▶ _Exercise_
Your copy should hold every record exactly and no images.
.....
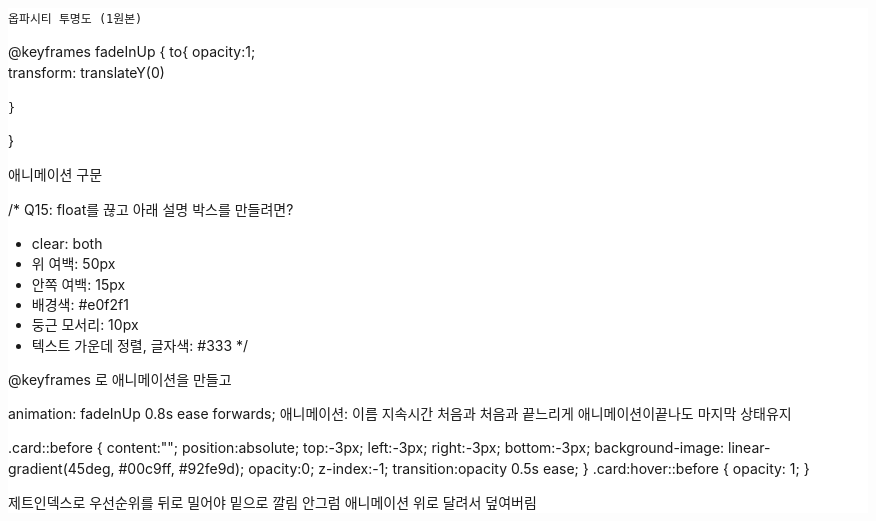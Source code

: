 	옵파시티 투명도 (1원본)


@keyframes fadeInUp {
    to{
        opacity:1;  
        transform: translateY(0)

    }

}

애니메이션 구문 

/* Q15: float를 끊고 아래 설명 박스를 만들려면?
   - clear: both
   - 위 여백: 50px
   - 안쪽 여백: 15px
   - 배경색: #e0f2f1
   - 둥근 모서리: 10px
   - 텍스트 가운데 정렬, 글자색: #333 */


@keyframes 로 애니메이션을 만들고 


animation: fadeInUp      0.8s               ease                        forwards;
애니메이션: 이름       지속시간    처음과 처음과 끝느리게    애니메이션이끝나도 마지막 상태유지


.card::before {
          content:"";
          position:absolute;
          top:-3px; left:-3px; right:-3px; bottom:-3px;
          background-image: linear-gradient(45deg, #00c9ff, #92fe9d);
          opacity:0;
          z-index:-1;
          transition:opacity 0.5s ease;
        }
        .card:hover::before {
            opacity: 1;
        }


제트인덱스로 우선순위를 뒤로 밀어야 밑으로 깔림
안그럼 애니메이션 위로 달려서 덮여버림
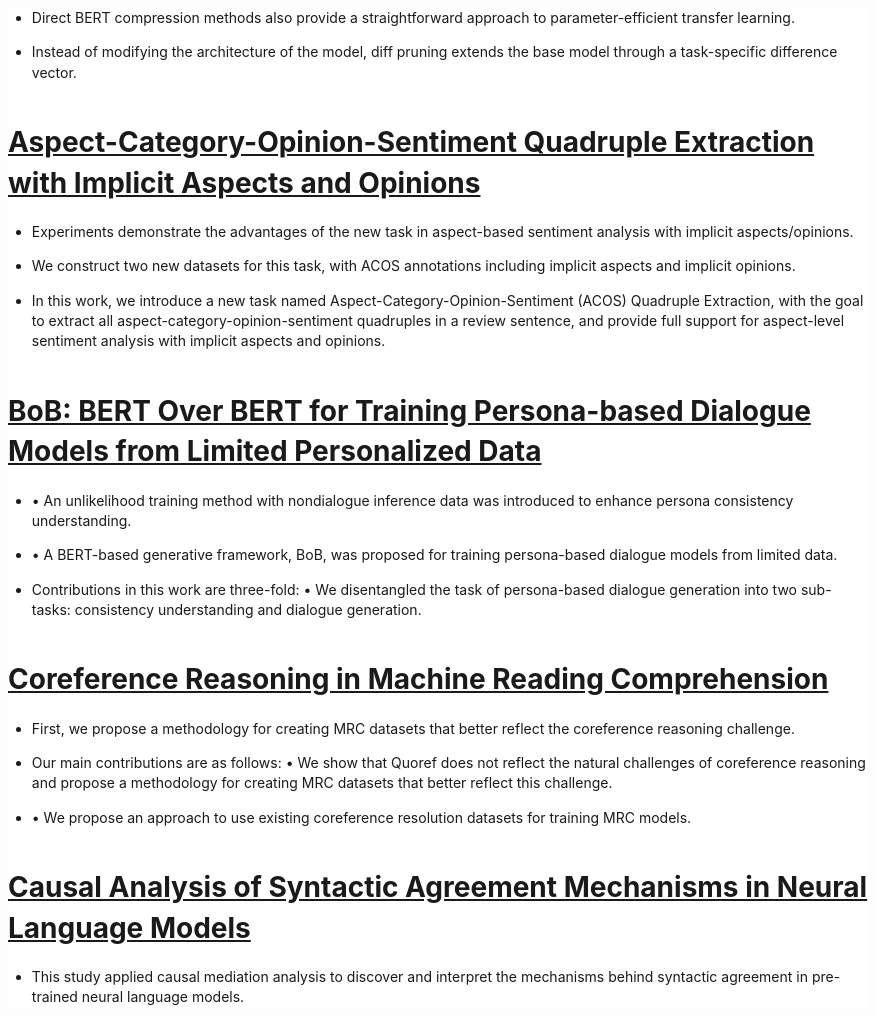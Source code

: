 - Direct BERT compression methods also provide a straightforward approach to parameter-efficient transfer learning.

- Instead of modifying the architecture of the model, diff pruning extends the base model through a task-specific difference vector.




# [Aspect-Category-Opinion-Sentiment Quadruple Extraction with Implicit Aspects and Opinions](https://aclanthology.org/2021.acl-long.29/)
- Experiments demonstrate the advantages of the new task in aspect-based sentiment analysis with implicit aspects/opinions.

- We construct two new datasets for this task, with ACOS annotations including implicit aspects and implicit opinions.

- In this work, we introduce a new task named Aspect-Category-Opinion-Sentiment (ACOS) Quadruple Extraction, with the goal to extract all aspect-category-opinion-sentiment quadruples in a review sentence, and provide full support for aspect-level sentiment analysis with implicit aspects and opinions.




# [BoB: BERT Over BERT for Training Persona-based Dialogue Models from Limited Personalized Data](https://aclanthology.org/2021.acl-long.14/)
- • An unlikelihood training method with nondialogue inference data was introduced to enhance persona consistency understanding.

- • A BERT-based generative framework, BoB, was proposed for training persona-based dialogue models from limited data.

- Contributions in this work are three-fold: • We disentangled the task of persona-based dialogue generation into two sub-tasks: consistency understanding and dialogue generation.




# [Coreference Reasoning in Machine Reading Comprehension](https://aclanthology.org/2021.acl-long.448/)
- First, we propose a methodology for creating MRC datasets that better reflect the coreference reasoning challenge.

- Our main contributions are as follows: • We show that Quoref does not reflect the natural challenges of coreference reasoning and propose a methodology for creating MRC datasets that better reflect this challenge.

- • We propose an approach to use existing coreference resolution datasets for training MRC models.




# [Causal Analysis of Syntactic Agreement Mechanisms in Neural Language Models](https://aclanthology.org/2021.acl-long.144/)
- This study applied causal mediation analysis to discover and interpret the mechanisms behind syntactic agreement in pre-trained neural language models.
.....
▶ _Answer space_
Source code

: 	옵파시티 투명도 (1원본)


@keyframes fadeInUp {
    to{
        opacity:1;  
        transform: translateY(0)

    }

}

애니메이션 구문 

/* Q15: float를 끊고 아래 설명 박스를 만들려면?
   - clear: both
   - 위 여백: 50px
   - 안쪽 여백: 15px
   - 배경색: #e0f2f1
   - 둥근 모서리: 10px
   - 텍스트 가운데 정렬, 글자색: #333 */


@keyframes 로 애니메이션을 만들고 


animation: fadeInUp      0.8s               ease                        forwards;
애니메이션: 이름       지속시간    처음과 처음과 끝느리게    애니메이션이끝나도 마지막 상태유지


.card::before {
          content:"";
          position:absolute;
          top:-3px; left:-3px; right:-3px; bottom:-3px;
          background-image: linear-gradient(45deg, #00c9ff, #92fe9d);
          opacity:0;
          z-index:-1;
          transition:opacity 0.5s ease;
        }
        .card:hover::before {
            opacity: 1;
        }


제트인덱스로 우선순위를 뒤로 밀어야 밑으로 깔림
안그럼 애니메이션 위로 달려서 덮여버림
Source code

: - Direct BERT compression methods also provide a straightforward approach to parameter-efficient transfer learning.

- Instead of modifying the architecture of the model, diff pruning extends the base model through a task-specific difference vector.




# [Aspect-Category-Opinion-Sentiment Quadruple Extraction with Implicit Aspects and Opinions](https://aclanthology.org/2021.acl-long.29/)
- Experiments demonstrate the advantages of the new task in aspect-based sentiment analysis with implicit aspects/opinions.

- We construct two new datasets for this task, with ACOS annotations including implicit aspects and implicit opinions.

- In this work, we introduce a new task named Aspect-Category-Opinion-Sentiment (ACOS) Quadruple Extraction, with the goal to extract all aspect-category-opinion-sentiment quadruples in a review sentence, and provide full support for aspect-level sentiment analysis with implicit aspects and opinions.




# [BoB: BERT Over BERT for Training Persona-based Dialogue Models from Limited Personalized Data](https://aclanthology.org/2021.acl-long.14/)
- • An unlikelihood training method with nondialogue inference data was introduced to enhance persona consistency understanding.

- • A BERT-based generative framework, BoB, was proposed for training persona-based dialogue models from limited data.

- Contributions in this work are three-fold: • We disentangled the task of persona-based dialogue generation into two sub-tasks: consistency understanding and dialogue generation.




# [Coreference Reasoning in Machine Reading Comprehension](https://aclanthology.org/2021.acl-long.448/)
- First, we propose a methodology for creating MRC datasets that better reflect the coreference reasoning challenge.

- Our main contributions are as follows: • We show that Quoref does not reflect the natural challenges of coreference reasoning and propose a methodology for creating MRC datasets that better reflect this challenge.

- • We propose an approach to use existing coreference resolution datasets for training MRC models.




# [Causal Analysis of Syntactic Agreement Mechanisms in Neural Language Models](https://aclanthology.org/2021.acl-long.144/)
- This study applied causal mediation analysis to discover and interpret the mechanisms behind syntactic agreement in pre-trained neural language models.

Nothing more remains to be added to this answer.